**What you are asked to do:**
Copy the records below exactly, leaving out any pictures.

[Document images with source code]
[Start of Attachment]
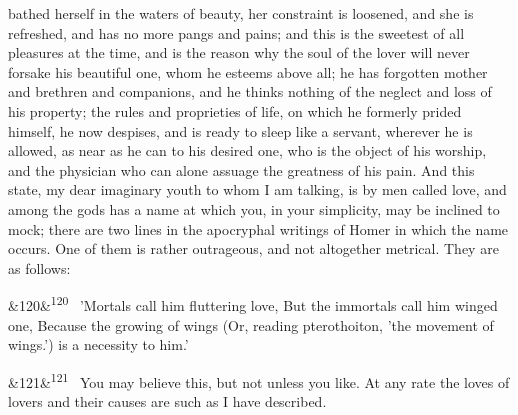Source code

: \documentclass[12pt]{article}
\newcommand{\para}[1][]{\par\noindent\ifx&#1&\else\textsuperscript{\footnotesize #1}~\fi}
\begin{document}
bathed herself in the waters of beauty, her constraint is loosened, and she is refreshed, and has no more pangs and pains; and this is the sweetest of all pleasures at the time, and is the reason why the soul of the lover will never forsake his beautiful one, whom he esteems above all; he has forgotten mother and brethren and companions, and he thinks nothing of the neglect and loss of his property; the rules and proprieties of life, on which he formerly prided himself, he now despises, and is ready to sleep like a servant, wherever he is allowed, as near as he can to his desired one, who is the object of his worship, and the physician who can alone assuage the greatness of his pain. And this state, my dear imaginary youth to whom I am talking, is by men called love, and among the gods has a name at which you, in your simplicity, may be inclined to mock; there are two lines in the apocryphal writings of Homer in which the name occurs. One of them is rather outrageous, and not altogether metrical. They are as follows:

\para[120] 'Mortals call him fluttering love, But the immortals call him winged one, Because the growing of wings (Or, reading pterothoiton, 'the movement of wings.') is a necessity to him.'

\para[121] You may believe this, but not unless you like. At any rate the loves of lovers and their causes are such as I have described.
\end{document}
[End of Attachment]
**Exercise response:**
Source code

: \documentclass[12pt]{article}
\newcommand{\para}[1][]{\par\noindent\ifx&#1&\else\textsuperscript{\footnotesize #1}~\fi}
\begin{document}
bathed herself in the waters of beauty, her constraint is loosened, and she is refreshed, and has no more pangs and pains; and this is the sweetest of all pleasures at the time, and is the reason why the soul of the lover will never forsake his beautiful one, whom he esteems above all; he has forgotten mother and brethren and companions, and he thinks nothing of the neglect and loss of his property; the rules and proprieties of life, on which he formerly prided himself, he now despises, and is ready to sleep like a servant, wherever he is allowed, as near as he can to his desired one, who is the object of his worship, and the physician who can alone assuage the greatness of his pain. And this state, my dear imaginary youth to whom I am talking, is by men called love, and among the gods has a name at which you, in your simplicity, may be inclined to mock; there are two lines in the apocryphal writings of Homer in which the name occurs. One of them is rather outrageous, and not altogether metrical. They are as follows:

\para[120] 'Mortals call him fluttering love, But the immortals call him winged one, Because the growing of wings (Or, reading pterothoiton, 'the movement of wings.') is a necessity to him.'

\para[121] You may believe this, but not unless you like. At any rate the loves of lovers and their causes are such as I have described.
\end{document}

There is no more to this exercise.